Lady Yanagisawa seemed unfazed that the detectives, as well as Reiko, were listening to her incriminate herself. Shocked by her admission even though already aware of what Lady Yanagisawa had done, Reiko said, “Weren’t you afraid? How could you do it?” A reason occurred to her. “What did the chamberlain offer you in return?”

“His love,” Lady Yanagisawa said.

Her mouth curved in a secretive smile; she sighed with pleasure. Reiko saw her suspicion confirmed. The chamberlain had taken advantage of his wife’s passion for him and promised to make the crime worth her while. After she’d rid him of his enemy, he’d rewarded her by bedding her as she had longed for him to do.

“I disguised myself as Gosechi. I wore my hair down,” Lady Yanagisawa said, stroking the black tresses that flowed down her bosom. “I put on the kind of bright, pretty clothes that Gosechi wears.” She touched her orange kimono. “I covered my head with a shawl. I carried a dagger that my husband gave me.” Her fingers curled around the hilt of an imaginary weapon.

“Why did you take Kikuko with you?” Reiko said.

Guilt shadowed Lady Yanagisawa’s features. Even if she didn’t care that she’d killed a man, she felt she’d done wrong by bringing her daughter on such an errand. “Kikuko has been difficult lately. When I tried to leave the house, she screamed and clung to me. She wouldn’t let me go. I had no choice but to take her along.”
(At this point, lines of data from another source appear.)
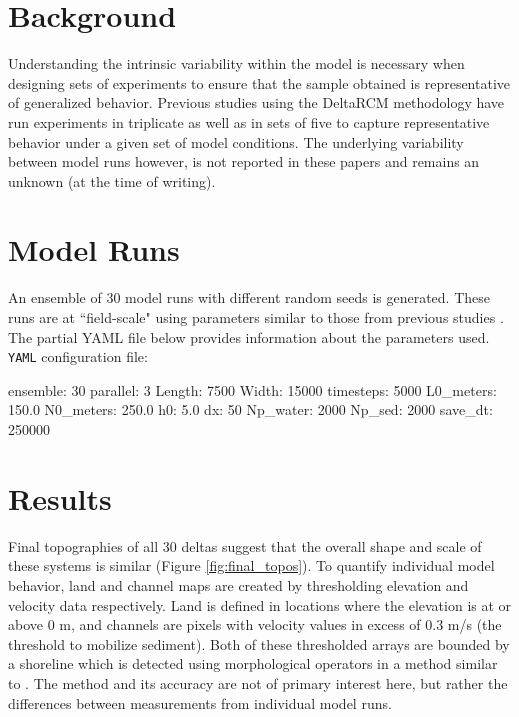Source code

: \section{Background}
Understanding the intrinsic variability within the model is necessary when designing sets of experiments to ensure that the sample obtained is representative of generalized behavior.
Previous studies using the DeltaRCM methodology have run experiments in triplicate \cite{Liang2016a, Lauzon2018, Lauzon2019} as well as in sets of five \cite{Liang2016} to capture representative behavior under a given set of model conditions.
The underlying variability between model runs however, is not reported in these papers and remains an unknown (at the time of writing). 

\section{Model Runs}
\label{sec:standard_model_runs}
An ensemble of 30 model runs with different random seeds is generated.
These runs are at ``field-scale" using parameters similar to those from previous studies \cite{Liang2016, Liang2016a}.
The partial YAML file below provides information about the parameters used.\\

\noindent \texttt{YAML} configuration file: \vspace{-6pt}
\begin{boxedverbatim}
ensemble: 30
parallel: 3
Length: 7500
Width: 15000
timesteps: 5000
L0_meters: 150.0
N0_meters: 250.0
h0: 5.0
dx: 50
Np_water: 2000
Np_sed: 2000
save_dt: 250000
\end{boxedverbatim}

\section{Results}

Final topographies of all 30 deltas suggest that the overall shape and scale of these systems is similar (Figure \ref{fig:final_topos}). 
To quantify individual model behavior, land and channel maps are created by thresholding elevation and velocity data respectively.
Land is defined in locations where the elevation is at or above 0 m, and channels are pixels with velocity values in excess of 0.3 m/s (the threshold to mobilize sediment). 
Both of these thresholded arrays are bounded by a shoreline which is detected using morphological operators in a method similar to \citet{Geleynse2012}.
The method and its accuracy are not of primary interest here, but rather the differences between measurements from individual model runs.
Lady Yanagisawa shook her shoulders, casting off blame for her lapse of maternal responsibility. “We rode in the palanquin to the Sign of Bedazzlement. When we arrived, I told the bearers to wait for me down the street. I told Kikuko that she must stay inside the palanquin and be very quiet. She thought it was a game. I left her and hurried into the Sign of Bedazzlement.” Lady Yanagisawa drifted across the room as if in a trance, following the path along which the chamberlain had sent her that night. “There were other people in the house-I could hear them in the rooms. But the doors were shut. The corridor was empty. No one saw me.”

Reiko pictured Lady Yanagisawa’s furtive figure sneaking through the house of assignation, the dagger clutched hidden under her sleeve. Her eyes must have glittered with the same determination as they did now.